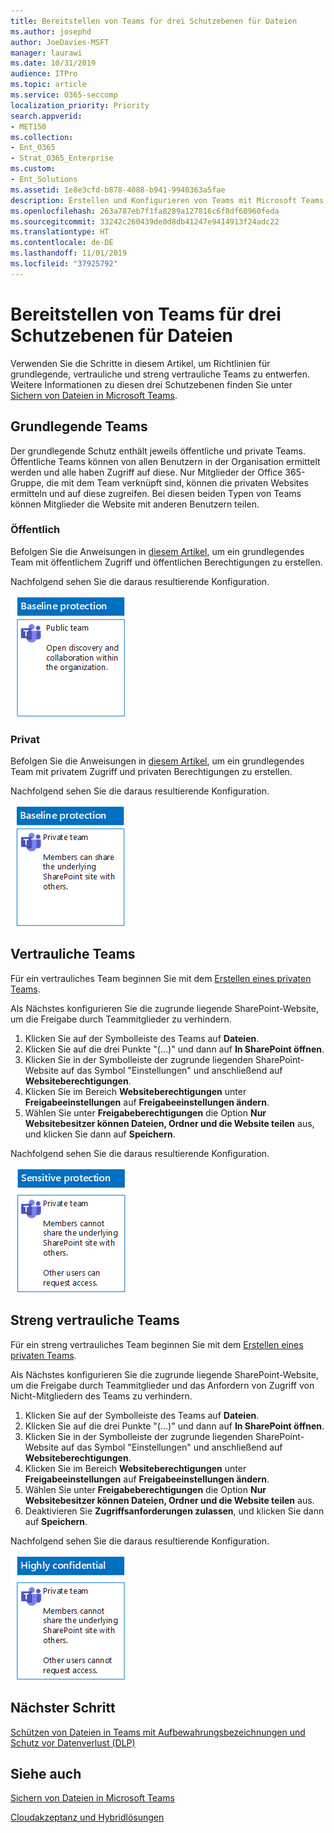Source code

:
 ```yaml
---
title: Bereitstellen von Teams für drei Schutzebenen für Dateien
ms.author: josephd
author: JoeDavies-MSFT
manager: laurawi
ms.date: 10/31/2019
audience: ITPro
ms.topic: article
ms.service: O365-seccomp
localization_priority: Priority
search.appverid:
- MET150
ms.collection:
- Ent_O365
- Strat_O365_Enterprise
ms.custom:
- Ent_Solutions
ms.assetid: 1e8e3cfd-b878-4088-b941-9940363a5fae
description: Erstellen und Konfigurieren von Teams mit Microsoft Teams für verschiedene Ebenen des Informationsschutzes für Dateien.
ms.openlocfilehash: 263a787eb7f1fa8289a127816c6f8df60960feda
ms.sourcegitcommit: 33242c260439de0d8db41247e9414913f24adc22
ms.translationtype: HT
ms.contentlocale: de-DE
ms.lasthandoff: 11/01/2019
ms.locfileid: "37925792"
---
```

# <a name="deploy-teams-for-three-tiers-of-protection-for-files"></a>Bereitstellen von Teams für drei Schutzebenen für Dateien

Verwenden Sie die Schritte in diesem Artikel, um Richtlinien für grundlegende, vertrauliche und streng vertrauliche Teams zu entwerfen. Weitere Informationen zu diesen drei Schutzebenen finden Sie unter [Sichern von Dateien in Microsoft Teams](secure-files-in-teams.md).
  
## <a name="baseline-teams"></a>Grundlegende Teams

Der grundlegende Schutz enthält jeweils öffentliche und private Teams. Öffentliche Teams können von allen Benutzern in der Organisation ermittelt werden und alle haben Zugriff auf diese. Nur Mitglieder der Office 365-Gruppe, die mit dem Team verknüpft sind, können die privaten Websites ermitteln und auf diese zugreifen. Bei diesen beiden Typen von Teams können Mitglieder die Website mit anderen Benutzern teilen.
  
### <a name="public"></a>Öffentlich

Befolgen Sie die Anweisungen in [diesem Artikel](https://support.office.com/article/create-a-team-from-scratch-174adf5f-846b-4780-b765-de1a0a737e2b), um ein grundlegendes Team mit öffentlichem Zugriff und öffentlichen Berechtigungen zu erstellen.

Nachfolgend sehen Sie die daraus resultierende Konfiguration.
  
![Grundlegender Schutz für ein öffentliches Team.](../media/baseline-public-team.png)
  
### <a name="private"></a>Privat

Befolgen Sie die Anweisungen in [diesem Artikel](https://support.office.com/article/create-a-team-from-scratch-174adf5f-846b-4780-b765-de1a0a737e2b), um ein grundlegendes Team mit privatem Zugriff und privaten Berechtigungen zu erstellen.

Nachfolgend sehen Sie die daraus resultierende Konfiguration.

![Grundlegender Schutz für ein privates Team.](../media/baseline-private-team.png)
  
## <a name="sensitive-teams"></a>Vertrauliche Teams

Für ein vertrauliches Team beginnen Sie mit dem [Erstellen eines privaten Teams](https://support.office.com//article/create-a-team-from-scratch-174adf5f-846b-4780-b765-de1a0a737e2b).

Als Nächstes konfigurieren Sie die zugrunde liegende SharePoint-Website, um die Freigabe durch Teammitglieder zu verhindern.

1.  Klicken Sie auf der Symbolleiste des Teams auf **Dateien**.
2.  Klicken Sie auf die drei Punkte "(…)" und dann auf **In SharePoint öffnen**.
3.  Klicken Sie in der Symbolleiste der zugrunde liegenden SharePoint-Website auf das Symbol "Einstellungen" und anschließend auf **Websiteberechtigungen**.
4.  Klicken Sie im Bereich **Websiteberechtigungen** unter **Freigabeeinstellungen** auf **Freigabeeinstellungen ändern**.
5.  Wählen Sie unter **Freigabeberechtigungen** die Option **Nur Websitebesitzer können Dateien, Ordner und die Website teilen** aus, und klicken Sie dann auf **Speichern**.

Nachfolgend sehen Sie die daraus resultierende Konfiguration.
  
![Schutz vertraulicher Daten für ein Team.](../media/sensitive-team.png)
 

## <a name="highly-confidential-teams"></a>Streng vertrauliche Teams

Für ein streng vertrauliches Team beginnen Sie mit dem [Erstellen eines privaten Teams](https://support.office.com//article/create-a-team-from-scratch-174adf5f-846b-4780-b765-de1a0a737e2b).

Als Nächstes konfigurieren Sie die zugrunde liegende SharePoint-Website, um die Freigabe durch Teammitglieder und das Anfordern von Zugriff von Nicht-Mitgliedern des Teams zu verhindern.

1.  Klicken Sie auf der Symbolleiste des Teams auf **Dateien**.
2.  Klicken Sie auf die drei Punkte "(…)" und dann auf **In SharePoint öffnen**.
3.  Klicken Sie in der Symbolleiste der zugrunde liegenden SharePoint-Website auf das Symbol "Einstellungen" und anschließend auf **Websiteberechtigungen**.
4.  Klicken Sie im Bereich **Websiteberechtigungen** unter **Freigabeeinstellungen** auf **Freigabeeinstellungen ändern**.
5.  Wählen Sie unter **Freigabeberechtigungen** die Option **Nur Websitebesitzer können Dateien, Ordner und die Website teilen** aus.
6.  Deaktivieren Sie **Zugriffsanforderungen zulassen**, und klicken Sie dann auf **Speichern**.

Nachfolgend sehen Sie die daraus resultierende Konfiguration.
  
![Schutz von streng vertraulichen Daten für ein Team.](../media/highly-confidential-team.png)  
  
## <a name="next-step"></a>Nächster Schritt

[Schützen von Dateien in Teams mit Aufbewahrungsbezeichnungen und Schutz vor Datenverlust (DLP)](deploy-teams-retention-DLP.md)

## <a name="see-also"></a>Siehe auch

[Sichern von Dateien in Microsoft Teams](secure-files-in-teams.md)
  
[Cloudakzeptanz und Hybridlösungen](https://docs.microsoft.com/office365/enterprise/cloud-adoption-and-hybrid-solutions)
■ ■ ■
TASK OBJECTIVE
Of all the lines in the data, count those that contain "beginnen" and give that figure with nothing else.

EXERCISE RESPONSE
2